It’s not in the least bit shocking that architectural licensing plummeted throughout 2020 as the coronavirus pandemic upended all corners of life, personal and professional, in the United States and beyond. But exactly how steep was that decline?
Quite steep, according to the data in a special new report on the impact of the pandemic on licensure and mobility released this week by the Washington, D.C.-based National Council of Architectural Registration Boards (NCARB).
Examining the period from January through December 2020, NCARB found that a variety of pandemic-prompted factors—chief among them test center closures throughout the spring and some of the summer, the transition to remote work, and an overall unsteadiness within the profession including a wavering demand for architectural services—were responsible for the nosedive, one that saw the number of newly licensed architects (just over 2,900 in 2020) drop 40 percent from the previous three-year average of 4,800.
As noted in the NCARB report, delivery of the Architect Registration Examination (ARE) fell 44 percent from March through June 2020 due largely to test center closures, while just north 5,800 candidates began their licensure process by creating an NCARB Record in 2020—a 33 percent drop from the previous three-year average of 8,800.
Also experiencing a significant decline was the number of candidates who submitted Architectural Experience Program (AXP) reports in 2020. The total number, 25,000, is 20 percent less than the previous three-year average, which, as NCARB noted in its report, can be attributed to unemployment and project delays.
One area that did not experience a considerable downswing was applications for reciprocal (out-of-state) architectural licenses; applications only fell roughly three percent when compared to figures from previous years.

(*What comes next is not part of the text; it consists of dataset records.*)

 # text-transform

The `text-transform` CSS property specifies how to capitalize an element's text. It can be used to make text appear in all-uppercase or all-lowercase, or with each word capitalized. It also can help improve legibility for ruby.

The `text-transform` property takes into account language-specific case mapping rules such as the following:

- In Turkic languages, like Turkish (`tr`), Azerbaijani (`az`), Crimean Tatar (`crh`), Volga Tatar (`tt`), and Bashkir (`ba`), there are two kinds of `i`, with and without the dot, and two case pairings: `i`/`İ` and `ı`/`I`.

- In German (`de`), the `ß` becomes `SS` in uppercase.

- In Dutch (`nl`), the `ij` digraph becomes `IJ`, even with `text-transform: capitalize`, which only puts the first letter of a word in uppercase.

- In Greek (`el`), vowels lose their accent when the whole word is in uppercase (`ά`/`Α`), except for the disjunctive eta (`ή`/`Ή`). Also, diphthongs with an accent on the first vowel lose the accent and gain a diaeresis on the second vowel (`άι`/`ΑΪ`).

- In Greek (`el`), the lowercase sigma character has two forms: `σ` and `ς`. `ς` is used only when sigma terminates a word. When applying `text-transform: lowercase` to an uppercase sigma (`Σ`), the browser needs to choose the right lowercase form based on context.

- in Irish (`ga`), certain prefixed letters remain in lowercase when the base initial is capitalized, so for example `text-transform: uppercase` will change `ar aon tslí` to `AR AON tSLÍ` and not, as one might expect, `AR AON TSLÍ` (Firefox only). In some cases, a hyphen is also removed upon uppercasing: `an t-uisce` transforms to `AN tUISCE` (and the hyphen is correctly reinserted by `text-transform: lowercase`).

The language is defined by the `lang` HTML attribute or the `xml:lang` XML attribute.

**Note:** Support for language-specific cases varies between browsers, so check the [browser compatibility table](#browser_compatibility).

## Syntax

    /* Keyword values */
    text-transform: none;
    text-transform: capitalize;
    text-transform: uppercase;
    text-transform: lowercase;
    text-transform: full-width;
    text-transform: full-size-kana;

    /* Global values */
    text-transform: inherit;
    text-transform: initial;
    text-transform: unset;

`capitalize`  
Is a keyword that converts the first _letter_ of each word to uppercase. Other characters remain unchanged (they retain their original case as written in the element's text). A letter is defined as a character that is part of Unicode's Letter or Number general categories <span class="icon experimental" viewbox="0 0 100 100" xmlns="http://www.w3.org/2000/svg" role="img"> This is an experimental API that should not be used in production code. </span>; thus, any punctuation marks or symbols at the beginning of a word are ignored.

As noted by NCARB, the rebound thus far from these dire 2020 figures has been a remarkably strong one, with a mid-2021 review showing that the key licensure metrics—NCARB Record applications, monthly exam deliveries, newly licensed architects, and applications for reciprocal licenses—have resumed to normal, pre-pandemic levels and, in some cases, have improved. Further details on this climb back to regularity will be made available in the forthcoming 2021 edition of NCARB by the Numbers.

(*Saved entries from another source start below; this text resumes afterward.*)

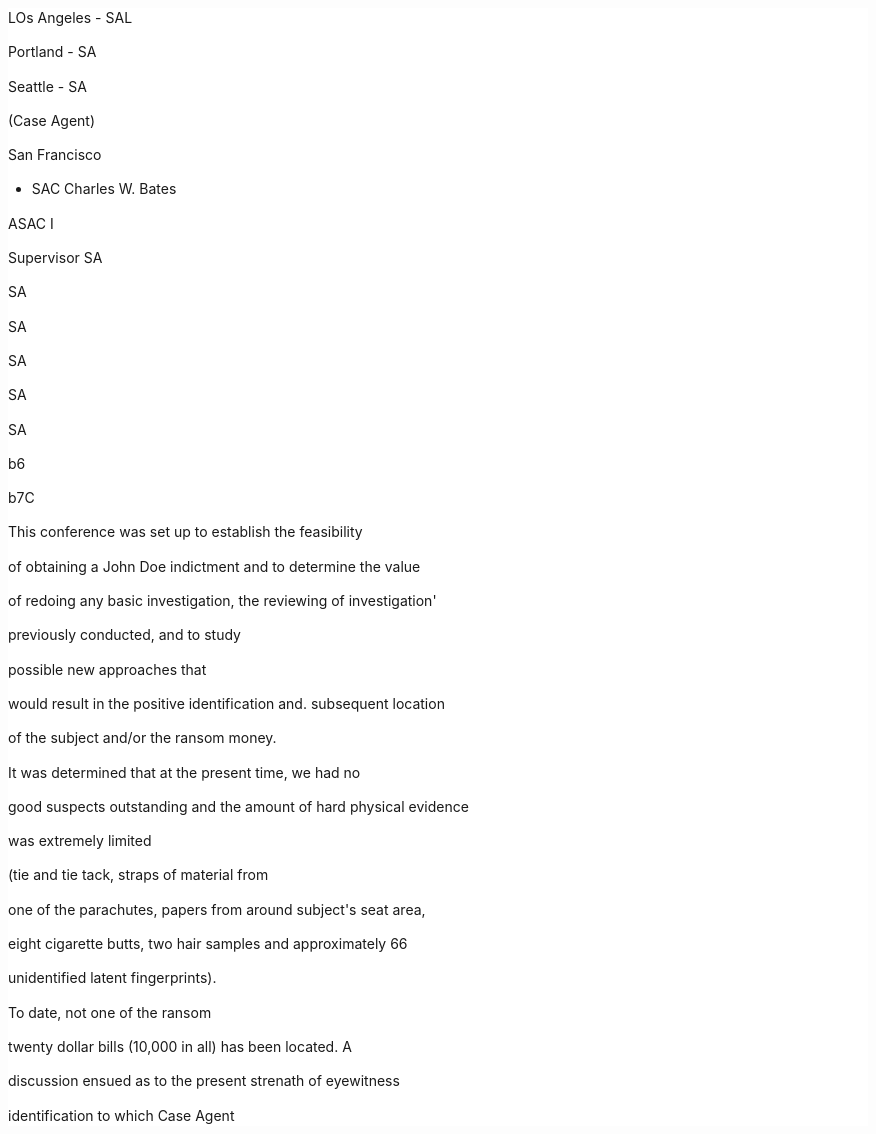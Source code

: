 LOs Angeles - SAL

Portland - SA

Seattle - SA

(Case Agent)

San Francisco

- SAC Charles W. Bates

ASAC I

Supervisor SA

SA

SA

SA

SA

SA

b6

b7C

This conference was set up to establish the feasibility

of obtaining a John Doe indictment and to determine the value

of redoing any basic investigation, the reviewing of investigation'

previously conducted, and to study

possible new approaches that

would result in the positive identification and. subsequent location

of the subject and/or the ransom money.

It was determined that at the present time, we had no

good suspects outstanding and the amount of hard physical evidence

was extremely limited

(tie and tie tack, straps of material from

one of the parachutes, papers from around subject's seat area,

eight cigarette butts, two hair samples and approximately 66

unidentified latent fingerprints).

To date, not one of the ransom

twenty dollar bills (10,000 in all) has been located. A

discussion ensued as to the present strenath of eyewitness

identification to which Case Agent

“2020 was a challenging year for every industry, and architecture was no exception,” said NCARB CEO Michael Armstrong in a statement. “As we begin to turn the corner on the pandemic, we are seeing an upward trend that reflects a renewed national focus on infrastructure that protects the public’s health and wellbeing. This focus highlights the important role architects play. NCARB is excited to help support the pool of licensed talent, and foster this new period of growth for the field.”
The special report, which includes month-by-month breakdowns of the data, can be viewed in full here. Established in 1919, NCARB operates as a nonprofit corporation and comprises the architectural registration boards of all 50 states along with the District of Columbia and four U.S. territories.